» Your objective: In the entries that follow, say how many lines contain the string "graphs". Give no other words.

*** Opening of Available records ***

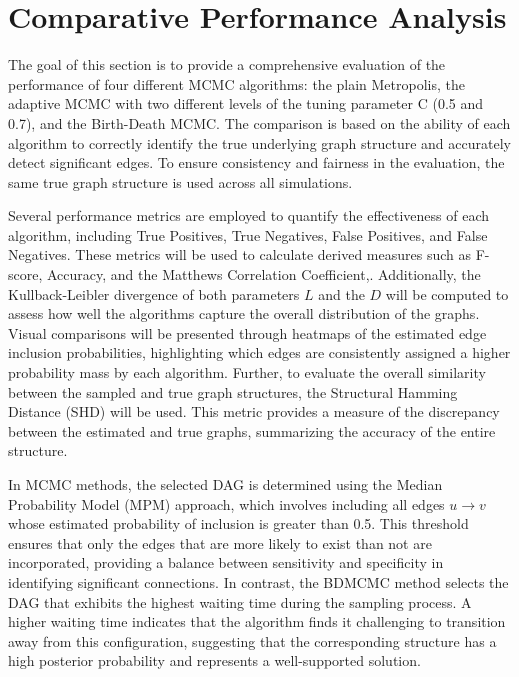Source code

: \documentclass{report}
\begin{document}
\section{Comparative Performance Analysis}

The goal of this section is to provide a comprehensive evaluation of the performance of four different MCMC algorithms: the plain Metropolis, the adaptive MCMC with two different levels of the tuning parameter C (0.5 and 0.7), and the Birth-Death MCMC. The comparison is based on the ability of each algorithm to correctly identify the true underlying graph structure and accurately detect significant edges. To ensure consistency and fairness in the evaluation, the same true graph structure is used across all simulations.

Several performance metrics are employed to quantify the effectiveness of each algorithm, including True Positives, True Negatives, False Positives, and False Negatives. These metrics will be used to calculate derived measures such as F-score, Accuracy, and the Matthews Correlation Coefficient,. Additionally, the Kullback-Leibler divergence of both parameters $L$ and the $D$ will be computed to assess how well the algorithms capture the overall distribution of the graphs.
Visual comparisons will be presented through heatmaps of the estimated edge inclusion probabilities, highlighting which edges are consistently assigned a higher probability mass by each algorithm. Further, to evaluate the overall similarity between the sampled and true graph structures, the Structural Hamming Distance (SHD) will be used. This metric provides a measure of the discrepancy between the estimated and true graphs, summarizing the accuracy of the entire structure.

In MCMC methods, the selected DAG is determined using the Median Probability Model (MPM) approach, which involves including all edges $u \rightarrow v$ whose estimated probability of inclusion is greater than 0.5. This threshold ensures that only the edges that are more likely to exist than not are incorporated, providing a balance between sensitivity and specificity in identifying significant connections. In contrast, the BDMCMC method selects the DAG that exhibits the highest waiting time during the sampling process. A higher waiting time indicates that the algorithm finds it challenging to transition away from this configuration, suggesting that the corresponding structure has a high posterior probability and represents a well-supported solution.
\end{document}

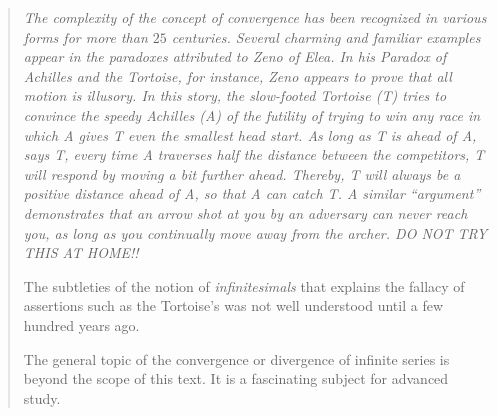 \begin{quote}
{\em
The complexity of the concept of convergence has been recognized in
various forms for more than $25$ centuries.  Several charming and
familiar examples appear in the paradoxes attributed to Zeno of Elea.
In his {\it Paradox of Achilles and the Tortoise}, for instance, Zeno
appears to prove that all motion is illusory.  In this story, the
slow-footed Tortoise (T) tries to convince the speedy Achilles (A) of
the futility of trying to win any race in which A gives T even the
smallest head start.  As long as T is ahead of A, says T, every time A
traverses half the distance between the competitors, T will respond by
moving a bit further ahead.  Thereby, T will always be a positive
distance ahead of A, so that A can catch T.  A similar ``argument''
demonstrates that an arrow shot at you by an adversary can never reach
you, as long as you continually move away from the archer.  {\em DO
  NOT TRY THIS AT HOME!!}

The subtleties of the notion of {\em infinitesimals} that explains the
fallacy of assertions such as the Tortoise's was not well understood
until a few hundred years ago.

The general topic of the convergence or divergence of infinite series
is beyond the scope of this text.  It is a fascinating subject for
advanced study.
}
\end{quote}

*** Close of Available records ***

» Final answer: 2